What is a cybersecurity framework?

Simply put, a cybersecurity framework is a suggested best practice. It is not mandatory, it is voluntary guidance. Cybersecurity is complicated, we cannot expect every organization to reinvent the wheel while securing themselves. (PS, there might be circumstances where a "voluntary" framework becomes mandatory thanks to a contract or other requirement).

Who creates these frameworks?

Anyone can create frameworks or other guidance. Many frameworks are written by excellent teams of smart people in excellent organizations.

Some come from government, such as the National Institute of Standards and Technology (NIST). The NIST frameworks are created and maintained by some really smart people in our government, paid for with tax dollars, and made publicly available at no cost and with no license agreement.

Some frameworks come from for-profit or not-for-profit organizations (and some from organizations that seem to blend for-profit and non-profit). Having invested resources into the framework, it may be a part of their business model. Some of these frameworks may be available for easy inspection and review, sometimes with a fee or membership, others may not. Sometimes licensing agreements are involved which may serve legitimate purposes of protecting intellectual property and business models, but there may be downsides also.

My framework is simple and was created by me, and is offered for free. It can get you started and certainly is not designed to replace the more complex frameworks.

Who are the frameworks for?

All of the frameworks (except mine) are geared for readers with a high degree of technology and information security knowledge, and for organizations with mature information security programs. This means they are too technical for most individuals to understand, and for most smaller and mid sized organizations to implement.

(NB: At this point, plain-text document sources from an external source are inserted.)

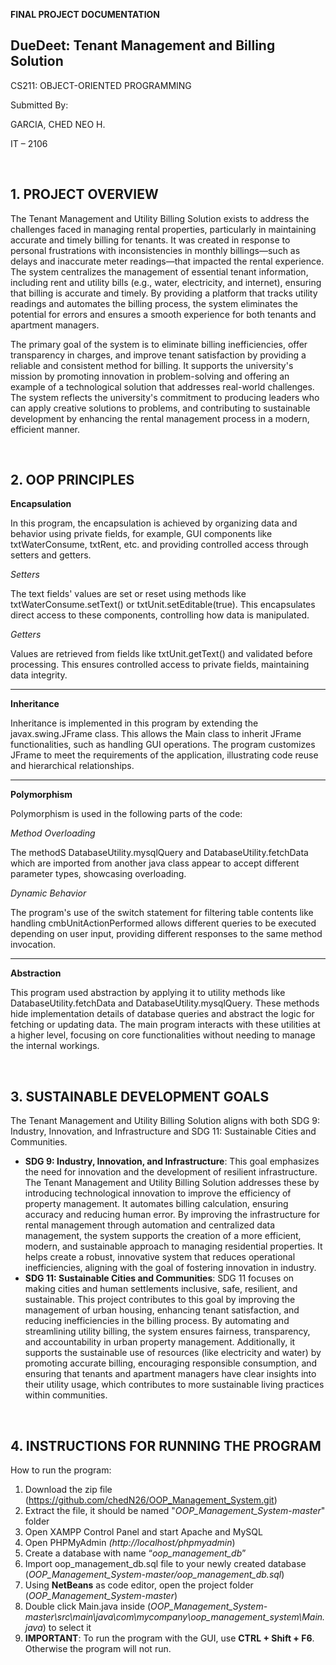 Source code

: 
<p align='center'> 
  
  **FINAL PROJECT DOCUMENTATION**

## **DueDeet: Tenant Management and Billing Solution**

CS211: OBJECT-ORIENTED PROGRAMMING

Submitted By:

GARCIA, CHED NEO H. 

IT – 2106

</p>

<br>

## 1. **PROJECT OVERVIEW**

The Tenant Management and Utility Billing Solution exists to address the challenges faced in managing rental properties, particularly in maintaining accurate and timely billing for tenants. It was created in response to personal frustrations with inconsistencies in monthly billings—such as delays and inaccurate meter readings—that impacted the rental experience. The system centralizes the management of essential tenant information, including rent and utility bills (e.g., water, electricity, and internet), ensuring that billing is accurate and timely. By providing a platform that tracks utility readings and automates the billing process, the system eliminates the potential for errors and ensures a smooth experience for both tenants and apartment managers.

The primary goal of the system is to eliminate billing inefficiencies, offer transparency in charges, and improve tenant satisfaction by providing a reliable and consistent method for billing. It supports the university's mission by promoting innovation in problem-solving and offering an example of a technological solution that addresses real-world challenges. The system reflects the university's commitment to producing leaders who can apply creative solutions to problems, and contributing to sustainable development by enhancing the rental management process in a modern, efficient manner.

<br>

## 2. **OOP PRINCIPLES**

**Encapsulation**

In this program, the encapsulation is achieved by organizing data and behavior using private fields, for example, GUI components like txtWaterConsume, txtRent, etc. and providing controlled access through setters and getters.

*Setters*

The text fields' values are set or reset using methods like txtWaterConsume.setText() or txtUnit.setEditable(true). This encapsulates direct access to these components, controlling how data is manipulated.

*Getters*

Values are retrieved from fields like txtUnit.getText() and validated before processing. This ensures controlled access to private fields, maintaining data integrity.

-----
**Inheritance**

Inheritance is implemented in this program by extending the javax.swing.JFrame class. This allows the Main class to inherit JFrame functionalities, such as handling GUI operations. The program customizes JFrame to meet the requirements of the application, illustrating code reuse and hierarchical relationships.

-----
**Polymorphism**

Polymorphism is used in the following parts of the code:

*Method Overloading*

The methodS DatabaseUtility.mysqlQuery and DatabaseUtility.fetchData which are imported from another java class appear to accept different parameter types, showcasing overloading.

*Dynamic Behavior*

The program's use of the switch statement for filtering table contents like handling cmbUnitActionPerformed allows different queries to be executed depending on user input, providing different responses to the same method invocation.

-----

**Abstraction**

This program used abstraction by applying it to utility methods like DatabaseUtility.fetchData and DatabaseUtility.mysqlQuery. These methods hide implementation details of database queries and abstract the logic for fetching or updating data. The main program interacts with these utilities at a higher level, focusing on core functionalities without needing to manage the internal workings.

<br>

## 3. **SUSTAINABLE DEVELOPMENT GOALS**

The Tenant Management and Utility Billing Solution aligns with both SDG 9: Industry, Innovation, and Infrastructure and SDG 11: Sustainable Cities and Communities.

- **SDG 9: Industry, Innovation, and Infrastructure**: This goal emphasizes the need for innovation and the development of resilient infrastructure. The Tenant Management and Utility Billing Solution addresses these by introducing technological innovation to improve the efficiency of property management. It automates billing calculation, ensuring accuracy and reducing human error. By improving the infrastructure for rental management through automation and centralized data management, the system supports the creation of a more efficient, modern, and sustainable approach to managing residential properties. It helps create a robust, innovative system that reduces operational inefficiencies, aligning with the goal of fostering innovation in industry.
- **SDG 11: Sustainable Cities and Communities**: SDG 11 focuses on making cities and human settlements inclusive, safe, resilient, and sustainable. This project contributes to this goal by improving the management of urban housing, enhancing tenant satisfaction, and reducing inefficiencies in the billing process. By automating and streamlining utility billing, the system ensures fairness, transparency, and accountability in urban property management. Additionally, it supports the sustainable use of resources (like electricity and water) by promoting accurate billing, encouraging responsible consumption, and ensuring that tenants and apartment managers have clear insights into their utility usage, which contributes to more sustainable living practices within communities.

<br>

## 4. **INSTRUCTIONS FOR RUNNING THE PROGRAM**

How to run the program:

1. Download the zip file (<https://github.com/chedN26/OOP_Management_System.git>)
1. Extract the file, it should be named "*OOP\_Management\_System-master*" folder
1. Open XAMPP Control Panel and start Apache and MySQL
1. Open PHPMyAdmin *(http://localhost/phpmyadmin*)
1. Create a database with name “*oop\_management\_db*”
1. Import oop\_management\_db.sql file to your newly created database (*OOP\_Management\_System-master/oop\_management\_db.sql*)
1. Using **NetBeans** as code editor,  open the project folder (*OOP\_Management\_System-master*)
1. Double click Main.java inside (*OOP\_Management\_System-master\src\main\java\com\mycompany\oop\_management\_system\Main.java*) to select it
1. **IMPORTANT**: To run the program with the GUI, use **CTRL + Shift + F6**. Otherwise the program will not run.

In contrast, my Four Pillars framework is perfect for individuals, small organizations, and many medium sized organizations. It is also a helpful tool for individuals in larger organizations to better comprehend the cybersecurity framework their organization has adopted. Should an organization using the Four Pillars framework increase in size and maturity to the point where it requires a more complex framework, it is simple for the organization to begin a transition by supplementing with more complex and detailed guidance, such as the NIST Cybersecurity Framework, or the CIS Twenty Critical Security Controls.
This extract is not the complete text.